Manchmal redeten wir über unsere Kurklinik. Man war hier, um vier Wochen dahinzudämmern oder mit einem Kurschatten ins Bett zu springen, kurze Liebschaft, nichts Ernstes. Aber an jüngeren Frauen gab es nur Evelyn und mich, sie war absolut begehrenswert, nicht unattraktiv war ich. Balzende Männer, aber wir waren beide an einem Abenteuer nicht interessiert. Seit wir entdeckt hatten, dass wir politisch auf der gleichen Welle sendeten (jenseits der Gläubigkeit angelangt, verschlissen die Ideale, Zweifel über Zweifel), waren wir nur noch mit Reden beschäftigt, einen Schwatz machen, nannte es Evelyn. Unsere Erfahrungen verglichen wir. Auch für mich war die Realität brüchig geworden, Risse, Sprünge, beiden tat es uns gut, das Herz einmal ausschütten zu können. Gutgläubige Närrinnen, die wir früher gewesen waren! Ich war eine Zeitlang aus politischer Naivität mit der Stasi verstrickt gewesen, sie war in die SED eingetreten, in Selbstvorwürfen wanden wir uns. Wie konnte ich nur! Wie konnte ich nur! In der Partei war sie immer noch, ihr Parteisekretär bekrittelte ihre “schwankende ideologische Haltung”, aber wie kam man aus der Partei heraus? Tritt aus!, sagte ich forsch. “Geht nicht, ich würde ausgeschlossen werden. Austritte darf es nicht geben. Und bei einem Ausschluss… unsere Kinder dürften später nicht studieren! Hättest du Kinder, wärest du nie von der Stasi weggekommen!” Das gab mir Stoff zum Nachdenken; bis heute bin ich erleichtert, mir in der DDR kein Kind angeschafft zu haben. Lieber kinderlos im Alter, als in dem Spinnennetz hängen geblieben zu sein.

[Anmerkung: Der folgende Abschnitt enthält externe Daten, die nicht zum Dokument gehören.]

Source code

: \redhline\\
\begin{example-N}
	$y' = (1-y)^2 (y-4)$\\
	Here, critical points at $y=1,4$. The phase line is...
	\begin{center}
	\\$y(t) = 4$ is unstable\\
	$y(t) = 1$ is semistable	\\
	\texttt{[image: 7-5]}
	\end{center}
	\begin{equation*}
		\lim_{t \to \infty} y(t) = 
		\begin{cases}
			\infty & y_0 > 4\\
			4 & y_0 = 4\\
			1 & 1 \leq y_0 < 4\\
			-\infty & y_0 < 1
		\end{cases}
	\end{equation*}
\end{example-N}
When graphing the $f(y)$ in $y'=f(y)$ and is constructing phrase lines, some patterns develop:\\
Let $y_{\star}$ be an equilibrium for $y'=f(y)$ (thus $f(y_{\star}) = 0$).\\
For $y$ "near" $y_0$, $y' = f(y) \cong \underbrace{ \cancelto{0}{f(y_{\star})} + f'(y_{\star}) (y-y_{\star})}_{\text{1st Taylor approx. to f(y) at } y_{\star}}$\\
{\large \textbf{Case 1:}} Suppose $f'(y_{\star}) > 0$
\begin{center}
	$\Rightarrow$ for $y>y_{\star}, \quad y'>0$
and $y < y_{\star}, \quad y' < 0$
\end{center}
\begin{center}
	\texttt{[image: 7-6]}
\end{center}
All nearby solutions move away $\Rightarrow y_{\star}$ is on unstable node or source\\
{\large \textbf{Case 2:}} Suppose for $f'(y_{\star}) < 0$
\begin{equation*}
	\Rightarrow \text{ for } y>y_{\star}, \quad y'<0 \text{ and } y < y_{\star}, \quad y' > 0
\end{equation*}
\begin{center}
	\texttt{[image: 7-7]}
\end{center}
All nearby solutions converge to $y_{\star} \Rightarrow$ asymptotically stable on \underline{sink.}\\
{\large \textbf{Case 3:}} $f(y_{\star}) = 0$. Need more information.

Keine Gebirgs-, aber Seeluft. Gierig saugten wir sie ein. Zauberbergatmosphäre? Evelyn hatte Thomas Manns Roman auch gelesen, vor längerer Zeit, die Lektüre wirkte in ihr noch nach. Dieses Insel-Gefühl, ja schon. Für Wochen jeder Verantwortung enthoben sein. Aber alles in allem, nein, keine DDR in der Nussschale war das hier. Zu wenige Frauen und von den Männern zu viele in leitender Stellung. Indessen, die Herzkrankheit, an der die meisten litten, schien uns symbolisch, war sie nicht ein Bild dieser bleiernen Zeit?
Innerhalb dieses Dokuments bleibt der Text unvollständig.